[Rendered images with source text]
┄┄┄┄┄┄┄┄┄┄┄┄┄┄┄┄┄┄┄┄

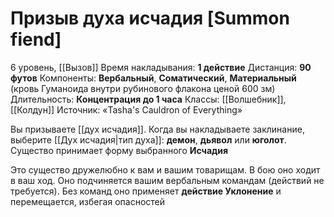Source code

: # Призыв духа исчадия [Summon fiend]
6 уровень, [[Вызов]]
Время накладывания: **1 действие**
Дистанция: **90 футов**
Компоненты: **Вербальный**, **Соматический**, **Материальный** (кровь Гуманоида внутри рубинового флакона ценой 600 зм)
Длительность: **Концентрация до 1 часа**
Классы: [[Волшебник]], [[Колдун]]
Источник: «Tasha's Cauldron of Everything»

Вы призываете [[дух исчадия]]. Когда вы накладываете заклинание, выберите [[Дух исчадия|тип духа]]: **демон**, **дьявол** или **юголот**. Существо принимает форму выбранного **Исчадия**

Это существо дружелюбно к вам и вашим товарищам. В бою оно ходит в ваш ход. Оно подчиняется вашим вербальным командам (действий не требуется). Без команд оно применяет **действие Уклонение** и перемещается, избегая опасностей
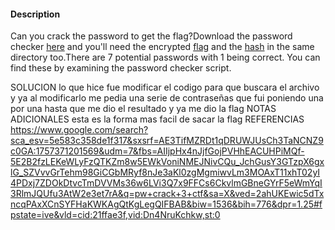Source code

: #### Description

Can you crack the password to get the flag?Download the password checker [here](https://artifacts.picoctf.net/c/17/level3.py) and you'll need the encrypted [flag](https://artifacts.picoctf.net/c/17/level3.flag.txt.enc) and the [hash](https://artifacts.picoctf.net/c/17/level3.hash.bin) in the same directory too.There are 7 potential passwords with 1 being correct. You can find these by examining the password checker script.

SOLUCION
lo que hice fue modificar el codigo para que buscara el archivo y ya al modificarlo me pedia una serie de contraseñas que fui poniendo una por una hasta que me dio el resultado y ya me dio la flag
NOTAS ADICIONALES 
esta es la forma mas facil de sacar la flag
REFERENCIAS
https://www.google.com/search?sca_esv=5e583c358de1f317&sxsrf=AE3TifMZRDt1qDRUWJUsCh3TaNCNZ9c0GA:1757371201569&udm=7&fbs=AIIjpHx4nJjfGojPVHhEACUHPiMQf-5E2B2fzLEKeWLyFzQTKZm8w5EWkVoniNMEJNivCQu_JchGusY3GTzpX6gxlG_SZVvvGrTehm98GiCGbMRyf8nJe3aKl0zgMgmiwvLm3MOAxT11xhT02yI4PDxj7ZDOkDtvcTmDVVMs36w6LVi3Q7x9FFCs6CkvlmGBneGYrF5eWmYqI3RlmJQUfu3AtW2e3et7rA&q=pw+crack+3+ctf&sa=X&ved=2ahUKEwic5dTxncqPAxXCnSYFHaKWKAgQtKgLegQIFBAB&biw=1536&bih=776&dpr=1.25#fpstate=ive&vld=cid:21ffae3f,vid:Dn4NruKchkw,st:0
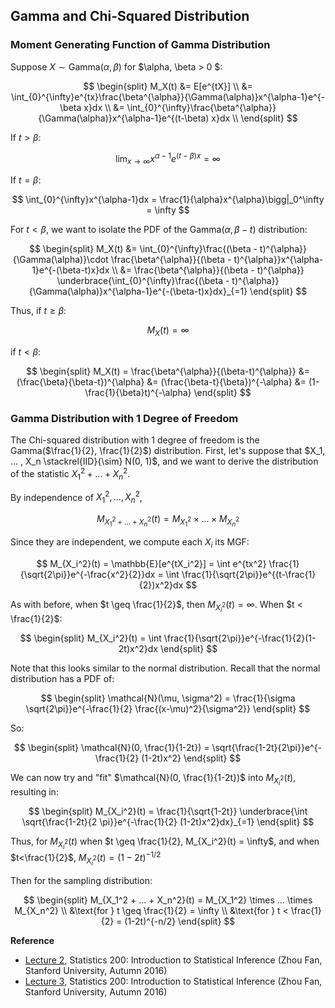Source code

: ## Gamma and Chi-Squared Distribution
### Moment Generating Function of Gamma Distribution
Suppose $X \sim \text{Gamma}(\alpha, \beta)$ for $\alpha, \beta > 0 $:

$$
\begin{split}
M_X(t) 
&= E[e^{tX}] \\
&= \int_{0}^{\infty}e^{tx}\frac{\beta^{\alpha}}{\Gamma(\alpha)}x^{\alpha-1}e^{-\beta x}dx \\
&= \int_{0}^{\infty}\frac{\beta^{\alpha}}{\Gamma(\alpha)}x^{\alpha-1}e^{(t-\beta) x}dx \\
\end{split}
$$

If $t > \beta$:

$$
\lim_{x \to \infty} x^{\alpha-1}e^{(t-\beta)x} = \infty
$$

If $t = \beta$:

$$
\int_{0}^{\infty}x^{\alpha-1}dx = \frac{1}{\alpha}x^{\alpha}\bigg|_0^\infty = \infty
$$

For $t < \beta$, we want to isolate the PDF of the Gamma($\alpha, \beta-t$) distribution:

$$
\begin{split}
M_X(t) 
&= \int_{0}^{\infty}\frac{(\beta - t)^{\alpha}}{\Gamma(\alpha)}\cdot \frac{\beta^{\alpha}}{(\beta - t)^{\alpha}}x^{\alpha-1}e^{-(\beta-t)x}dx \\
&= \frac{\beta^{\alpha}}{(\beta - t)^{\alpha}} \underbrace{\int_{0}^{\infty}\frac{(\beta - t)^{\alpha}}{\Gamma(\alpha)}x^{\alpha-1}e^{-(\beta-t)x}dx}_{=1}
\end{split}
$$

Thus, if $t \geq \beta$:

$$
M_X(t) = \infty
$$

if $t < \beta$:

$$
\begin{split}
M_X(t) = \frac{\beta^{\alpha}}{(\beta-t)^{\alpha}}
&= (\frac{\beta}{\beta-t})^{\alpha}
&= (\frac{\beta-t}{\beta})^{-\alpha}
&= (1-\frac{1}{\beta}t)^{-\alpha}
\end{split}
$$

### Gamma Distribution with 1 Degree of Freedom

The Chi-squared distribution with 1 degree of freedom is the Gamma($\frac{1}{2}, \frac{1}{2}$) distribution. First, let's suppose that $X_1, ... , X_n \stackrel{IID}{\sim} N(0, 1)$, and we want to derive the distribution of the statistic $X_1^2 + ... + X_n^2$. 

By independence of $X_1^2, ... , X_n^2$,

$$
M_{X_1^2 + ... + X_n^2}(t) = M_{X_1^2} \times ... \times M_{X_n^2}
$$

Since they are independent, we compute each $X_i$ its MGF:

$$
M_{X_i^2}(t) = \mathbb{E}[e^{tX_i^2}] = \int e^{tx^2} \frac{1}{\sqrt{2\pi}}e^{-\frac{x^2}{2}}dx = \int \frac{1}{\sqrt{2\pi}}e^{(t-\frac{1}{2})x^2}dx
$$

As with before, when $t \geq \frac{1}{2}$, then $M_{X_i^2}(t) = \infty$. When $t < \frac{1}{2}$:

$$
\begin{split}
M_{X_i^2}(t) = \int \frac{1}{\sqrt{2\pi}}e^{-\frac{1}{2}(1-2t)x^2}dx
\end{split}
$$  

Note that this looks similar to the normal distribution. Recall that the normal distribution has a PDF of:

$$
\begin{split}
\mathcal{N}(\mu, \sigma^2) = \frac{1}{\sigma \sqrt{2\pi}}e^{-\frac{1}{2} \frac{(x-\mu)^2}{\sigma^2}}
\end{split}
$$

So:

$$
\begin{split}
\mathcal{N}(0, \frac{1}{1-2t}) = \sqrt{\frac{1-2t}{2\pi}}e^{-\frac{1}{2} (1-2t)x^2}
\end{split}
$$

We can now try and "fit" $\mathcal{N}(0, \frac{1}{1-2t})$ into $M_{X_i^2}(t)$, resulting in:

$$
\begin{split}
M_{X_i^2}(t) = \frac{1}{\sqrt{1-2t}} \underbrace{\int \sqrt{\frac{1-2t}{2 \pi}}e^{-\frac{1}{2} (1-2t)x^2}dx}_{=1}
\end{split}
$$  

Thus, for $M_{X_i^2}(t)$ when $t \geq \frac{1}{2}, M_{X_i^2}(t) = \infty$, and when $t<\frac{1}{2}$, $M_{X_i^2}(t) = (1-2t)^{-1/2}$

Then for the sampling distribution:

$$
\begin{split}
M_{X_1^2 + ... + X_n^2}(t) = M_{X_1^2} \times ... \times M_{X_n^2} \\
&\text{for } t \geq \frac{1}{2} = \infty \\
&\text{for } t < \frac{1}{2} = (1-2t)^{-n/2}
\end{split}
$$

**Reference**
- [Lecture 2](https://web.stanford.edu/class/archive/stats/stats200/stats200.1172/Lecture02.pdf), Statistics 200: Introduction to Statistical Inference (Zhou Fan, Stanford University, Autumn 2016)
- [Lecture 3](https://web.stanford.edu/class/archive/stats/stats200/stats200.1172/Lecture03.pdf), Statistics 200: Introduction to Statistical Inference (Zhou Fan, Stanford University, Autumn 2016)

┄┄┄┄┄┄┄┄┄┄┄┄┄┄┄┄┄┄┄┄

* Directions: Check the data above and report how many lines include the word "that", using a bare number.

* Response below: 2